**What is required:** Please find every line in the entries below that contains the string "March", and copy it.

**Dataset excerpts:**
Segment Open
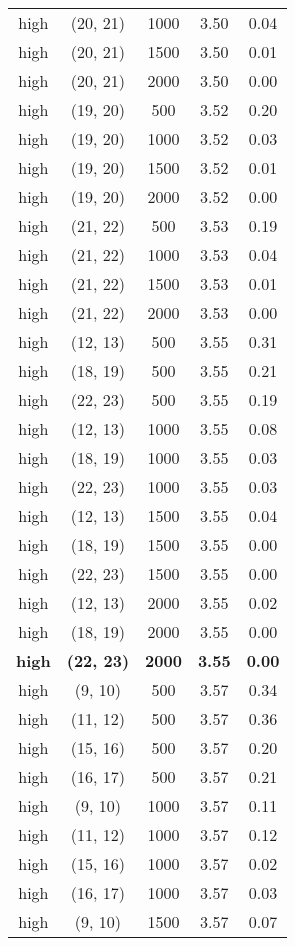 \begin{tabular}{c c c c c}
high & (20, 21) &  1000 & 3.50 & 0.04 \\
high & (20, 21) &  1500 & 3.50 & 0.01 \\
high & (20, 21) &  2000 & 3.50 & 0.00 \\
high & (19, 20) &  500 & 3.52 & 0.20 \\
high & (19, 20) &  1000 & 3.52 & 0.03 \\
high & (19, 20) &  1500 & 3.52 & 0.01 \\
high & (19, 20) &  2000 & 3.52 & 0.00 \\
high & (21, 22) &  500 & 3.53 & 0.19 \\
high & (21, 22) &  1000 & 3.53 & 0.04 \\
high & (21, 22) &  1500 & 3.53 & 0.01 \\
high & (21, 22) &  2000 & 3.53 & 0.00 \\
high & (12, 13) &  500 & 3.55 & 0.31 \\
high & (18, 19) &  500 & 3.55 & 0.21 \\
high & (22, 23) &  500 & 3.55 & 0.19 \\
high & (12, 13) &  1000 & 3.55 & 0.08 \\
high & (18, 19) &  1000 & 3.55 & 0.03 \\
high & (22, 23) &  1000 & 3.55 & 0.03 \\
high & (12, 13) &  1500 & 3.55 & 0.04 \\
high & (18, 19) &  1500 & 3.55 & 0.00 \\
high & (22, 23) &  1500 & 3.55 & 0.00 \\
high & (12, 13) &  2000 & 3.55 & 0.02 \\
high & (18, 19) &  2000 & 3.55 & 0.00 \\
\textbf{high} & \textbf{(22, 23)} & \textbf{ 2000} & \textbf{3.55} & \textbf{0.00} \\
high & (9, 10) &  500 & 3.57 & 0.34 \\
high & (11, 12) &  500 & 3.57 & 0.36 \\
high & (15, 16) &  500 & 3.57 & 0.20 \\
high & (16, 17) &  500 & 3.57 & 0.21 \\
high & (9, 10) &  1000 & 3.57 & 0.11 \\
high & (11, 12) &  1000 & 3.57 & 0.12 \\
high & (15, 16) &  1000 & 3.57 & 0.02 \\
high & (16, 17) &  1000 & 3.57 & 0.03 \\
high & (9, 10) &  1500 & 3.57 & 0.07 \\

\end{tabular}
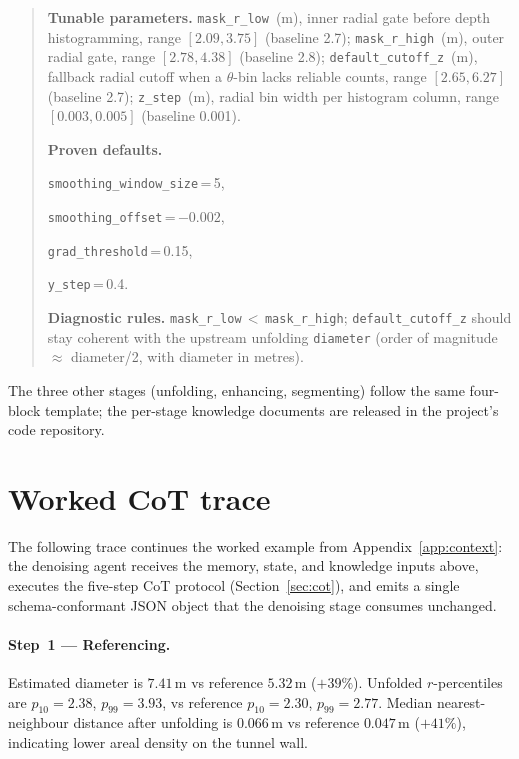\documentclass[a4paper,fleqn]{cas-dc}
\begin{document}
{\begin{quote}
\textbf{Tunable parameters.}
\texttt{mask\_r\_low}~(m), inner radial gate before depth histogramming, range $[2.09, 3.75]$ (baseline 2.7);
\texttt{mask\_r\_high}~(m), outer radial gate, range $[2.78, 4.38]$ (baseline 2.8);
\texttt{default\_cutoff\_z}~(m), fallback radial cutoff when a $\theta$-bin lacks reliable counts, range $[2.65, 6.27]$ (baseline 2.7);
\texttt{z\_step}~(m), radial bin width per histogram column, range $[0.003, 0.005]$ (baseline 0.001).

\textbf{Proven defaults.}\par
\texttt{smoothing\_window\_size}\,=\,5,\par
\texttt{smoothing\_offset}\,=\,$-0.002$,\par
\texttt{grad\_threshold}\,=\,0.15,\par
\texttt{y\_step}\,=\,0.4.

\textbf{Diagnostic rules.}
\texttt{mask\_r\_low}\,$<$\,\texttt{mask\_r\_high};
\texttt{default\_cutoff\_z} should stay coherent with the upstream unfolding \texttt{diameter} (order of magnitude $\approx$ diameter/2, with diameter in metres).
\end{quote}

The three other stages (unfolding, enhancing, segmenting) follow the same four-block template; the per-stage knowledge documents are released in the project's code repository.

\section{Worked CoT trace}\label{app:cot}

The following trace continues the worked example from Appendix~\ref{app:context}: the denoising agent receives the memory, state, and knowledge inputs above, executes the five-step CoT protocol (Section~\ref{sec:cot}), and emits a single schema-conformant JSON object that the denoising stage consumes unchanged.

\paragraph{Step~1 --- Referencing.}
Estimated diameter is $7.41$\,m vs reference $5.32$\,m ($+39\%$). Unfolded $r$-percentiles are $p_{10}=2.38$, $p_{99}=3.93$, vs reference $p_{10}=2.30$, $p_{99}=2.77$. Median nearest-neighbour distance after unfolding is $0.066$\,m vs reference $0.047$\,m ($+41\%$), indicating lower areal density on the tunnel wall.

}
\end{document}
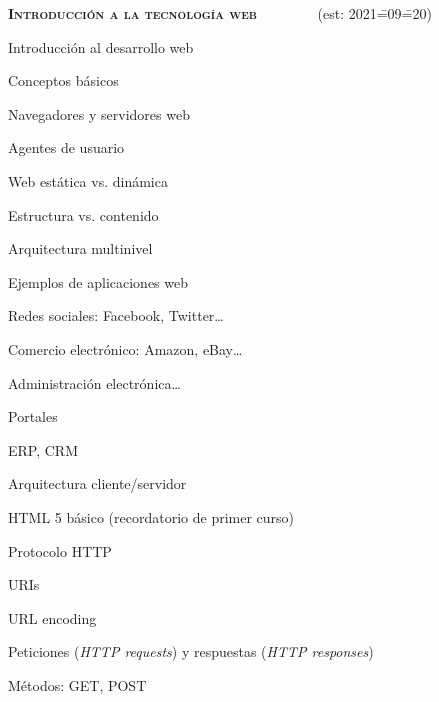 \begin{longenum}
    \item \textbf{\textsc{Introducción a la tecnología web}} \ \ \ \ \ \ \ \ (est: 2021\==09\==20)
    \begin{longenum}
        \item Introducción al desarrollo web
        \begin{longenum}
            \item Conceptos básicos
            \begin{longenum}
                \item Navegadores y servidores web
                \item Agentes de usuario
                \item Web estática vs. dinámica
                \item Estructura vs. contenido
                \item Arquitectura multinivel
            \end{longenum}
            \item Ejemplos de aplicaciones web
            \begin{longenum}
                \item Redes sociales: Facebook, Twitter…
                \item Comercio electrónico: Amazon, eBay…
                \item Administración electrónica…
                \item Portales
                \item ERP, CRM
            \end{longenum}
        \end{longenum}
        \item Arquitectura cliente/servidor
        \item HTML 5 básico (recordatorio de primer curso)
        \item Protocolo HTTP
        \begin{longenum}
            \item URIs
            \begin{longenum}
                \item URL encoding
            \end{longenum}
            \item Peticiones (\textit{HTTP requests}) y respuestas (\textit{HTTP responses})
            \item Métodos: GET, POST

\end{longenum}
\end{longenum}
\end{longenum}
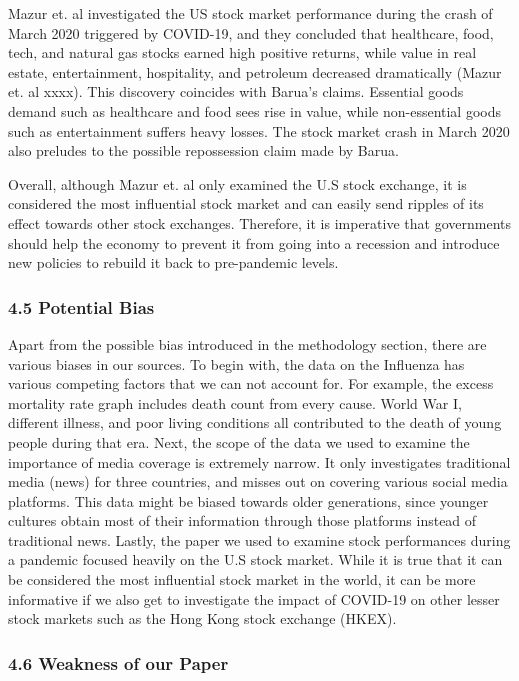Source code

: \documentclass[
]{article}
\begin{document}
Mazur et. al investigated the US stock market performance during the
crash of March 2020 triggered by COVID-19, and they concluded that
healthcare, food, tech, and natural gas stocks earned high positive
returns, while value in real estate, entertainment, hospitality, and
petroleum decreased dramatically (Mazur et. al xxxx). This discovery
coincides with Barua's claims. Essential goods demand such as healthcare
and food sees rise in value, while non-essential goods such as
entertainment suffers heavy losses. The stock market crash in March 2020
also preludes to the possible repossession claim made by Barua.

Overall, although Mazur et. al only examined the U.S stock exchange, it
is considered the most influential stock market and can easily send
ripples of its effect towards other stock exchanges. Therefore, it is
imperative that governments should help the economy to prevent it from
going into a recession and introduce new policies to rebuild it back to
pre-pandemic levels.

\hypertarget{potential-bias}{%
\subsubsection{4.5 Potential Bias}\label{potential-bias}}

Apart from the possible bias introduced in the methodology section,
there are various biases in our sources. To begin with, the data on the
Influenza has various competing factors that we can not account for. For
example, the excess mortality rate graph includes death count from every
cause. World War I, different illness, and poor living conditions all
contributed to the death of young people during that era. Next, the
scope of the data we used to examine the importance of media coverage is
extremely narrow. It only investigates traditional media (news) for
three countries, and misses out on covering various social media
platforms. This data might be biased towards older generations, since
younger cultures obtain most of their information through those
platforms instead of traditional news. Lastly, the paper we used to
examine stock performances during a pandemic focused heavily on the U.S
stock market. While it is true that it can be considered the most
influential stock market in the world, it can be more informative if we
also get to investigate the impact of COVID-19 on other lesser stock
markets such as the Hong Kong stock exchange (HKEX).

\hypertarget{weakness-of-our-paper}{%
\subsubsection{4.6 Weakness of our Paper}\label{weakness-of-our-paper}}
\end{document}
Segment Closed
**Solution:**
crash of March 2020 triggered by COVID-19, and they concluded that
entertainment suffers heavy losses. The stock market crash in March 2020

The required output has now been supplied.